Given the quite strong opinions expressed at the AIRR meeting that Genbank would not accept our inferred germline sequences, I wonder if anyone on the thread has direct experience of trying to submit such sequences?

(Christian, to the question you asked re. “gene sequences”, yes that’s exactly what I meant. Thanks.)

Just to keep the link easily available from this thread, here is a link to the most recent version of @w.lees’ schema.

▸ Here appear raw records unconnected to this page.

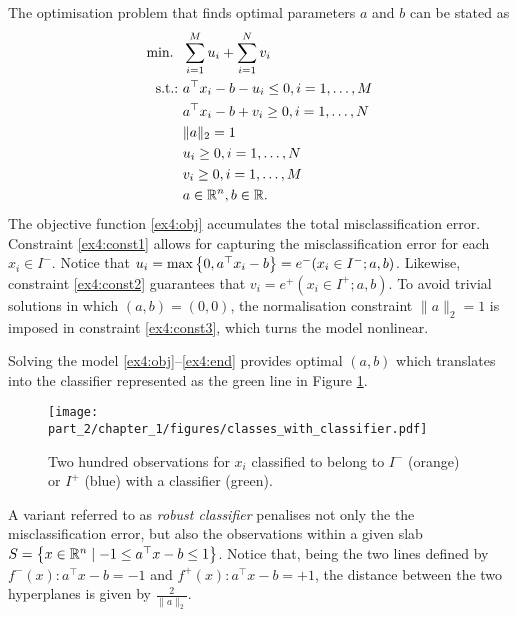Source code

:The optimisation problem that finds optimal parameters $a$ and $b$ can be stated as
%
\begin{align}
	\mathop{\text{min.~}} \ & \sum_{i=1}^M u_i + \sum_{i=1}^N v_i \label{ex4:obj}\\
	\mathop{\text{s.t.:~}} & a^\top x_i - b - u_i \leq 0, i = 1, \dots, M \label{ex4:const1} \\
    & a^\top x_i - b + v_i \geq 0, i = 1,\dots,N \label{ex4:const2} \\
    & \|a\|_2 = 1 \label{ex4:const3} \\
    & u_i \geq 0, i = 1, \dots, N \\
    & v_i \geq 0, i = 1, \dots, M \\
    & a \in \mathbb{R}^n, b \in \mathbb{R}. \label{ex4:end}   
\end{align} 
%
The objective function \eqref{ex4:obj} accumulates the total misclassification error. Constraint \eqref{ex4:const1} allows for capturing the misclassification error for each $x_i \in I^-$. Notice that $u_i = \max\left\{ 0, a^\top x_i -b \right \} = e^-(x_i \in I^-; a, b)$. Likewise, constraint \eqref{ex4:const2} guarantees that $v_i = e^+(x_i \in I^+; a, b)$.
To avoid trivial solutions in which $(a,b) = (0, 0)$, the normalisation constraint $\| a \|_2 = 1$ is imposed in constraint \eqref{ex4:const3}, which turns the model nonlinear.

Solving the model \eqref{ex4:obj}--\eqref{ex4:end} provides optimal $(a,b)$ which translates into the classifier represented as the green line in Figure \ref{fig:observations_with_classifier}.

\begin{figure}[h]
    \texttt{[image: part\_2/chapter\_1/figures/classes\_with\_classifier.pdf]}
    \caption{Two hundred observations for $x_i$ classified to belong to $I^-$ (orange) or $I^+$ (blue) with a classifier (green).}        
    \label{fig:observations_with_classifier}
\end{figure}
 
A variant referred to as \emph{robust classifier} penalises not only the the misclassification error, but also the observations within a given slab $S = \left\{ x \in \mathbb{R}^n \mid -1 \leq a^\top x - b \leq 1 \right \}$. Notice that, being the two lines defined by $f^-(x) : a^\top x - b = -1$ and $f^+(x) : a^\top x - b = +1$, the distance between the two hyperplanes is given by $\frac{2}{\|a\|_2}$.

@martin_corcoran a followup to your suggestion - are you able to provide, or point me to, definitions of the 5’UTR and the leading (L-REGION in IMGT terms) that precisely define their boundaries? I have looked at the IMGT definitions and ontology, but I don’t see any detail.

Many thanks for your help

William

We use a utilitarian approach towards leader and 5’ UTR identification in IgDiscover. We are generally dealing with 5’ RACE data when identifying upstream sequences and we define the leader region as the segment upstream of the V gene up until the furthest upstream ATG between 51 and 69 nucleotides that is in-frame with the V segment.
That seems to work well in a variety of different species.
The 5’ UTR is a little harder to define since it is not easy to get consistent amplification from an exact starting nucleotide using RACE so you end up with a series of sequence lengths of the 5’ UTR.
I’m not sure how we can word this as a concise definition for your table other than say something along the lines of the (consensus?) expressed V gene sequence upstream of the leader sequence.

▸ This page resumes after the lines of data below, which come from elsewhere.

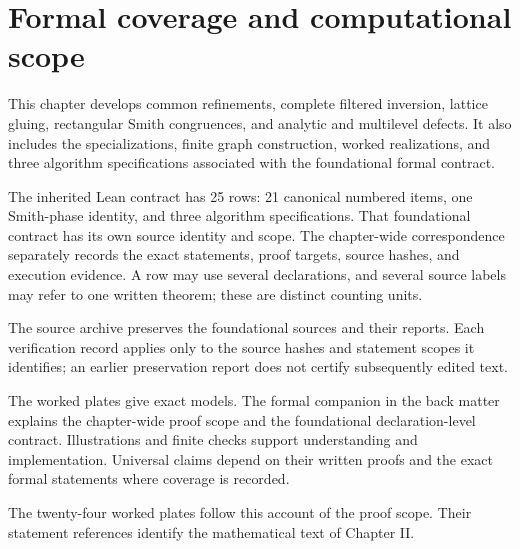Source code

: \section{Formal coverage and computational scope}\label{sec:edition-scope}
This chapter develops common refinements, complete filtered inversion, lattice gluing, rectangular Smith congruences, and analytic and multilevel defects. It also includes the specializations, finite graph construction, worked realizations, and three algorithm specifications associated with the foundational formal contract.



The inherited Lean contract has 25 rows: 21 canonical numbered items, one Smith-phase identity, and three algorithm specifications. That foundational contract has its own source identity and scope. The chapter-wide correspondence separately records the exact statements, proof targets, source hashes, and execution evidence. A row may use several declarations, and several source labels may refer to one written theorem; these are distinct counting units.

The source archive preserves the foundational sources and their reports. Each verification record applies only to the source hashes and statement scopes it identifies; an earlier preservation report does not certify subsequently edited text.

The worked plates give exact models. The formal companion in the back matter explains the chapter-wide proof scope and the foundational declaration-level contract. Illustrations and finite checks support understanding and implementation. Universal claims depend on their written proofs and the exact formal statements where coverage is recorded.

The twenty-four worked plates follow this account of the proof scope. Their statement references identify the mathematical text of Chapter II.
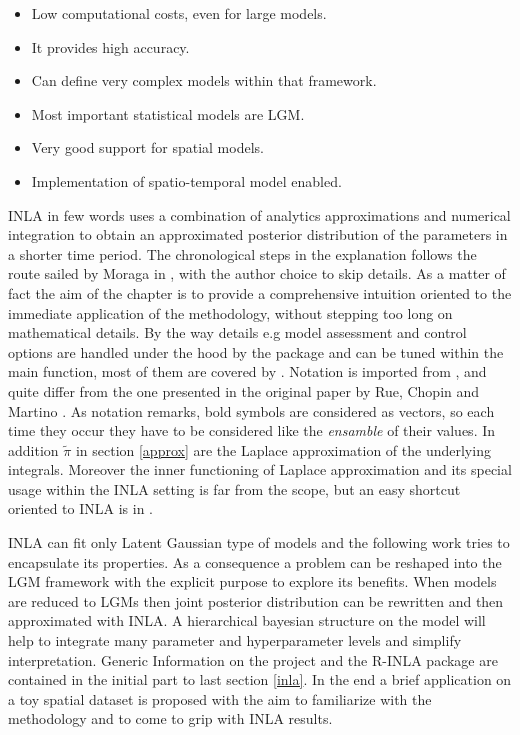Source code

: \documentclass[
  12pt,
  a4paper,
  oneside]{book}
\providecommand{\tightlist}{%
  \setlength{\itemsep}{0pt}\setlength{\parskip}{0pt}}
\theoremstyle{definition}
\theoremstyle{definition}
\theoremstyle{definition}
\theoremstyle{remark}
\begin{document}
\begin{itemize}
\tightlist
\item
  Low computational costs, even for large models.
\item
  It provides high accuracy.
\item
  Can define very complex models within that framework.
\item
  Most important statistical models are LGM.
\item
  Very good support for spatial models.
\item
  Implementation of spatio-temporal model enabled.
\end{itemize}

INLA in few words uses a combination of analytics approximations and numerical integration to obtain an approximated posterior distribution of the parameters in a shorter time period.
The chronological steps in the explanation follows the route sailed by Moraga in \citet{Moraga2019}, with the author choice to skip details. As a matter of fact the aim of the chapter is to provide a comprehensive intuition oriented to the immediate application of the methodology, without stepping too long on mathematical details. By the way details e.g model assessment and control options are handled under the hood by the package and can be tuned within the main function, most of them are covered by \citet{Bayesian_INLA_Rubio}. Notation is imported from \citet{Blangiardo-Cameletti}, and quite differ from the one presented in the original paper by Rue, Chopin and Martino \citeyearpar{Rue2009}. As notation remarks, bold symbols are considered as vectors, so each time they occur they have to be considered like the \emph{ensamble} of their values. In addition \(\tilde\pi\) in section \ref{approx} are the Laplace approximation of the underlying integrals. Moreover the inner functioning of Laplace approximation and its special usage within the INLA setting is far from the scope, but an easy shortcut oriented to INLA is in \citet{Blangiardo-Cameletti}.

INLA can fit only Latent Gaussian type of models and the following work tries to encapsulate its properties. As a consequence a problem can be reshaped into the LGM framework with the explicit purpose to explore its benefits. When models are reduced to LGMs then joint posterior distribution can be rewritten and then approximated with INLA. A hierarchical bayesian structure on the model will help to integrate many parameter and hyperparameter levels and simplify interpretation.
Generic Information on the project and the R-INLA package are contained in the initial part to last section \ref{inla}. In the end a brief application on a toy spatial dataset is proposed with the aim to familiarize with the methodology and to come to grip with INLA results.
\end{document}
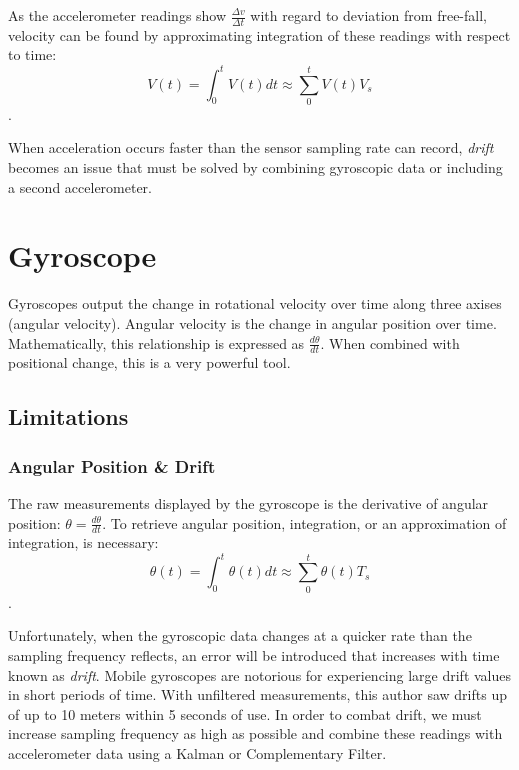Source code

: \documentclass{acm_proc_article-sp}
\begin{document}
As the accelerometer readings show $\frac{\Delta v}{\Delta t}$ with regard to deviation from free-fall, velocity can be
found by approximating integration of these readings with respect to time:\cite{essl2007shamus}
 $$V(t) = \int_0^t V (t) dt \approx \displaystyle \sum \limits_{0}^t V (t)V_s$$.

When acceleration occurs faster than the sensor sampling rate can record, \textit{drift} becomes 
an issue that must be solved by combining gyroscopic data or including a second accelerometer.\cite{alves2003camera}

\section{Gyroscope}

Gyroscopes output the change in rotational velocity over time along three axises (angular velocity).
Angular velocity is the change in angular position over time.  Mathematically, this relationship is expressed
as $\frac{d\theta}{dt}$.\cite{gyro}
When combined with positional change, this is a very powerful tool.\cite{luinge2005measuring}

\subsection{Limitations}
\subsubsection{Angular Position \& Drift}

The raw measurements displayed by the gyroscope is the derivative of angular position: $\theta = \frac{d\theta}{dt}$.
To retrieve angular position, integration, or an approximation of integration, is necessary:
 $$\theta (t) = \int_0^t \theta (t) dt \approx \displaystyle \sum \limits_{0}^t \theta (t)T_s$$.\cite{gyro,luinge2005measuring}

Unfortunately, when the gyroscopic data changes at a quicker rate than the sampling
frequency reflects, an error will be introduced that increases with time known as \textit{drift}.\cite{luinge2005measuring} Mobile
gyroscopes are notorious for experiencing large drift values in short periods of time.  With unfiltered measurements, this author 
saw drifts up of up to 10 meters within 5 seconds of use.
In order to combat drift, we must increase sampling frequency as high as possible and
combine these readings with accelerometer data using a Kalman or Complementary Filter.\cite{gyro}  
\end{document}
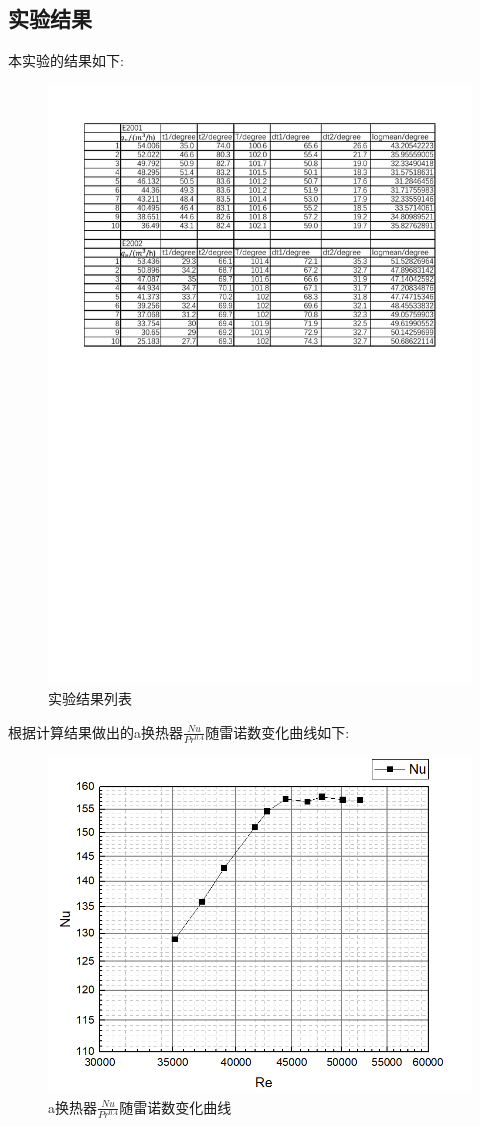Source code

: \documentclass[a4paper,UTF8]{ctexrep}
\theoremstyle{plain}
\theoremstyle{definition}
\numberwithin{equation}{chapter}
\begin{document}
\subsection{实验结果}
        本实验的结果如下:
\begin{figure}[h]
    \centering
    \includegraphics[width=0.7\linewidth]{7th.pdf}
    \caption{实验结果列表}
    \label{fig:enter-label}
\end{figure}
\newpage
根据计算结果做出的a换热器$\frac{Nu}{Pr^{0.4}}$随雷诺数变化曲线如下:
\begin{figure}[h]
    \centering
    \includegraphics[width=0.6\linewidth]{image.png}
    \caption{a换热器$\frac{Nu}{Pr^{0.4}}$随雷诺数变化曲线}
    \label{fig:enter-label}
\end{figure}
\end{document}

@martin_corcoran So then wouldn’t the inclusion of 5"UTR potentially present issues, if not everyone is describing them in their repertoire sequencing? I certainly get that there could be SNPs within the 5’UTR that are allele determinants (and I would typically be in favor of including these), but if the data coming into the database are regularly going to have varying lengths of 5’UTRs captured, then doesn’t this make this a challenging feature to include in allele designation? I wonder if we shouldn’t simply stick to coding sequence for now??? I think this deserves some discussion…

It does present issues, I agree, but if we consider one use of the database is as a resource for groups who may have an interest in cloning monoclonal antibodies then I think it is worthwhile including this region - even if we do not have a perfect solution at present. I am not advocating that people switch to sequencing the 5’UTR and leader as part of their standard analysis, just that having this information in a germline database is going to be helpful for some purposes.

So, in a scenario where you describe a new allele, and this new allele includes 10 bp of the 5’UTR, and then @bussec describes a second sequence that matches this allele but includes 16 bp of the 5’UTR, does his sequence then supersede yours?

@bussec, how would your db scheme handle such a situation re aggregation and source layers?

First, a new source record would be generated for the second sequence. Then, as the sequences are identical in the overlapping parts, the id of the new source record would be included in the aggregation record. The overall confidence in the existence of the segment (represented by the aggregation record) would increase, assuming that the new sequence originates from an independent study.
We have not yet decided which sequence would be reported back to a user, this could either be one of the associated sequences without further editing (e.g. the longest one or the one with the highest overall quality) or a trimmed version focusing on a predefined region (e.g. ATG to RSS for V segments).